**Task to carry out**
Write the data out verbatim.

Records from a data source
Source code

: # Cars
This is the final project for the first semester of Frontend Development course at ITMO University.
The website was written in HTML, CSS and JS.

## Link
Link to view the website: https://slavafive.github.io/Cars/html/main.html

**Response area**
Source code

: # Cars
This is the final project for the first semester of Frontend Development course at ITMO University.
The website was written in HTML, CSS and JS.

## Link
Link to view the website: https://slavafive.github.io/Cars/html/main.html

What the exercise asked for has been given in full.